The piece becomes more movement-oriented as Milsom and Young move around the space. I enjoy the dynamic that evolves from the contrast in the speed of the two dancers. One moves almost erratically while the other is more subdued in their movement. The dancers tease the range between each other, moving at times centimetres apart but never actually touching. The movements themselves are unique, and comprise a tantalising vocabulary of unusual body initiations.
The piece concludes with Reddington constructing a large sculpture using a wooden frame and metal poles.
Milsom states in the program “I want you to take something away with you, I want you to reflect, I want to provoke you and I don’t want it to be too easy -nor too hard. I hope I have done my job”. She has certainly done her job. All of my expectations have been rattled, but in a good way. Milsom has created an incredible work of art, not simply just a beautiful piece of dance. The aesthetic is chillingly satisfying but could also be further developed into a longer piece.
The Red String Duet, choreographed by Fleur de Thier, begins with dancer Julia Mckerrow standing on a large box draped with red string like one of those retro beaded doorways. In the box is dancer Madeline Krenek, who is only just noticeable behind the string. Mckerrow initiates the movement in this piece, moving like a wizard on top of the box. Her movements imitate drawing long lengths of string from between her fingers and exploring the movement of the string around her body. Krenek begins to move, confined to the box but at times wrenching the string apart with her face and hands. The box is moved while Krenek is still moving, providing more angles for the audience.
De Thier’s intention is to explore human connection with a particular interest in “… the sense of community that is unique to our city at the moment”, a poignant theme for Christchurch at present. The string is integrated successfully into the piece to consolidate de Thier’s choreographic intention.
Dancer Sarah Elsworth enters the stage tangled in red string, she moves backwards drawing out the string and becoming further entwined in it. As Elsworth disappears, Mckerrow and Krenek re-enter the performance space attached to the red string, almost as if they are dragging it like a ball and chain.
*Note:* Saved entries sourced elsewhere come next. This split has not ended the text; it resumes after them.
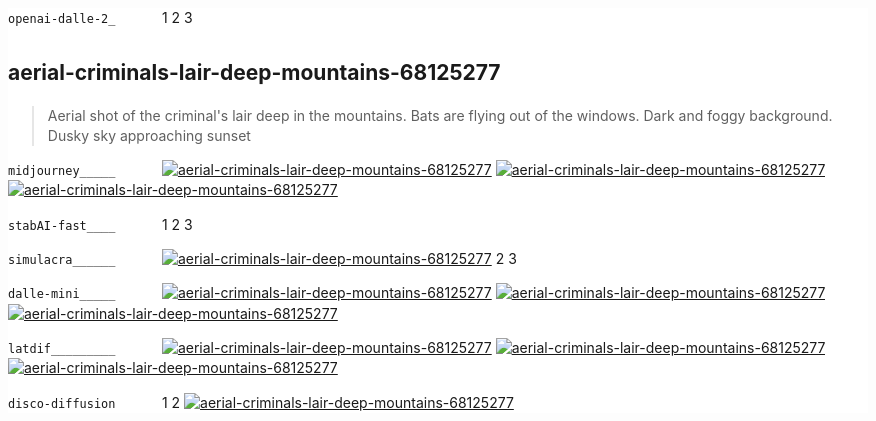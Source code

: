<span style="width:150px; display:inline-block; border-botttom:1px solid #ccc;">`openai-dalle-2_` </span>
1
2
3

## aerial-criminals-lair-deep-mountains-68125277 
> Aerial shot of the criminal's lair deep in the mountains. Bats are flying out of the windows. Dark and foggy background. Dusky sky approaching sunset



<span style="width:150px; display:inline-block; border-botttom:1px solid #ccc;">`midjourney_____` </span>
<a href="output/renders/aerial-criminals-lair-deep-mountains-68125277/midj-1.png"><img alt="aerial-criminals-lair-deep-mountains-68125277" src="output/renders/aerial-criminals-lair-deep-mountains-68125277/midj-1.png" width="150px" /></a>
<a href="output/renders/aerial-criminals-lair-deep-mountains-68125277/midj-2.png"><img alt="aerial-criminals-lair-deep-mountains-68125277" src="output/renders/aerial-criminals-lair-deep-mountains-68125277/midj-2.png" width="150px" /></a>
<a href="output/renders/aerial-criminals-lair-deep-mountains-68125277/midj-3.png"><img alt="aerial-criminals-lair-deep-mountains-68125277" src="output/renders/aerial-criminals-lair-deep-mountains-68125277/midj-3.png" width="150px" /></a>


<span style="width:150px; display:inline-block; border-botttom:1px solid #ccc;">`stabAI-fast____` </span>
1
2
3


<span style="width:150px; display:inline-block; border-botttom:1px solid #ccc;">`simulacra______` </span>
<a href="output/renders/aerial-criminals-lair-deep-mountains-68125277/simu-1.png"><img alt="aerial-criminals-lair-deep-mountains-68125277" src="output/renders/aerial-criminals-lair-deep-mountains-68125277/simu-1.png" width="150px" /></a>
2
3


<span style="width:150px; display:inline-block; border-botttom:1px solid #ccc;">`dalle-mini_____` </span>
<a href="output/renders/aerial-criminals-lair-deep-mountains-68125277/dmin-1.png"><img alt="aerial-criminals-lair-deep-mountains-68125277" src="output/renders/aerial-criminals-lair-deep-mountains-68125277/dmin-1.png" width="150px" /></a>
<a href="output/renders/aerial-criminals-lair-deep-mountains-68125277/dmin-2.png"><img alt="aerial-criminals-lair-deep-mountains-68125277" src="output/renders/aerial-criminals-lair-deep-mountains-68125277/dmin-2.png" width="150px" /></a>
<a href="output/renders/aerial-criminals-lair-deep-mountains-68125277/dmin-3.png"><img alt="aerial-criminals-lair-deep-mountains-68125277" src="output/renders/aerial-criminals-lair-deep-mountains-68125277/dmin-3.png" width="150px" /></a>


<span style="width:150px; display:inline-block; border-botttom:1px solid #ccc;">`latdif_________` </span>
<a href="output/renders/aerial-criminals-lair-deep-mountains-68125277/ldif-1.png"><img alt="aerial-criminals-lair-deep-mountains-68125277" src="output/renders/aerial-criminals-lair-deep-mountains-68125277/ldif-1.png" width="150px" /></a>
<a href="output/renders/aerial-criminals-lair-deep-mountains-68125277/ldif-2.png"><img alt="aerial-criminals-lair-deep-mountains-68125277" src="output/renders/aerial-criminals-lair-deep-mountains-68125277/ldif-2.png" width="150px" /></a>
<a href="output/renders/aerial-criminals-lair-deep-mountains-68125277/ldif-3.png"><img alt="aerial-criminals-lair-deep-mountains-68125277" src="output/renders/aerial-criminals-lair-deep-mountains-68125277/ldif-3.png" width="150px" /></a>


<span style="width:150px; display:inline-block; border-botttom:1px solid #ccc;">`disco-diffusion` </span>
1
2
<a href="output/renders/aerial-criminals-lair-deep-mountains-68125277/disco-3.png"><img alt="aerial-criminals-lair-deep-mountains-68125277" src="output/renders/aerial-criminals-lair-deep-mountains-68125277/disco-3.png" width="150px" /></a>
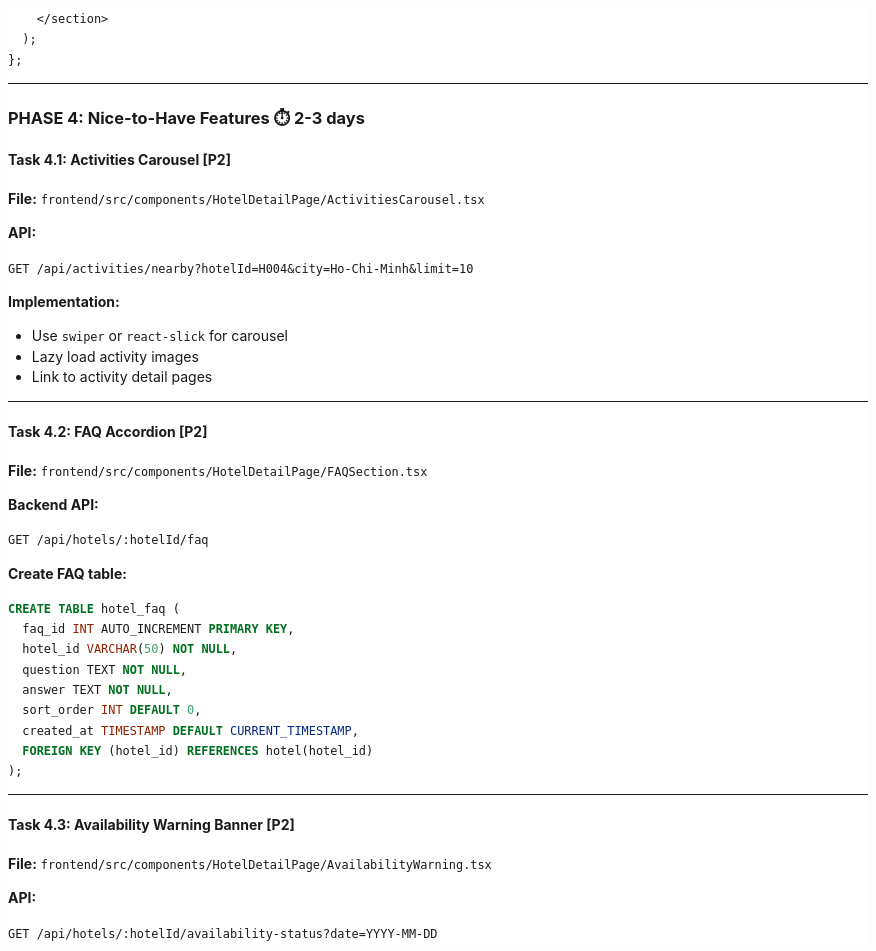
 ```tsx
    </section>
  );
};
```

---

### **PHASE 4: Nice-to-Have Features** ⏱️ 2-3 days

#### **Task 4.1: Activities Carousel** [P2]
**File:** `frontend/src/components/HotelDetailPage/ActivitiesCarousel.tsx`

**API:**
```
GET /api/activities/nearby?hotelId=H004&city=Ho-Chi-Minh&limit=10
```

**Implementation:**
- Use `swiper` or `react-slick` for carousel
- Lazy load activity images
- Link to activity detail pages

---

#### **Task 4.2: FAQ Accordion** [P2]
**File:** `frontend/src/components/HotelDetailPage/FAQSection.tsx`

**Backend API:**
```
GET /api/hotels/:hotelId/faq
```

**Create FAQ table:**
```sql
CREATE TABLE hotel_faq (
  faq_id INT AUTO_INCREMENT PRIMARY KEY,
  hotel_id VARCHAR(50) NOT NULL,
  question TEXT NOT NULL,
  answer TEXT NOT NULL,
  sort_order INT DEFAULT 0,
  created_at TIMESTAMP DEFAULT CURRENT_TIMESTAMP,
  FOREIGN KEY (hotel_id) REFERENCES hotel(hotel_id)
);
```

---

#### **Task 4.3: Availability Warning Banner** [P2]
**File:** `frontend/src/components/HotelDetailPage/AvailabilityWarning.tsx`

**API:**
```
GET /api/hotels/:hotelId/availability-status?date=YYYY-MM-DD
```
Just like Elsworth, they writher and struggle with the string, but they are lucky to have each other as they help one another to manoeuvre the string. Their connections are made more tangible as they begin to physically connect with each other.
The dancing progresses into a high paced duet between Mckerrow and Krenek as they lift and lower each other from the box, which is now on its side and looks like a section of a guitar neck. Each of the dancers are dressed in black chiffon which works well to make the string stand out and I wonder if it is a coincidence or a choreographic decision that all of the dancers have red hair.
The soundtrack is a diverse and impressive mix of instrumental sounds that further engage us in the piece. Sounds range from ominous cello and violin to mere background noise, by composers Johann Johannsson , Yo Yo Ma, Hildur Gudnadottir, Opiate and Cold Cut.
Elsworth joins the other dancers who work as a trio on top of the box, moving with each-other and the string. All three move with stealth and determination as they fling themselves around the box then gently move one another.
As with Minutes of Silence, The Red String Duet has left me with new expectations and revelations about dance. As always, de Thier has created thought-provoking and refreshing movement that leaves you wanting more.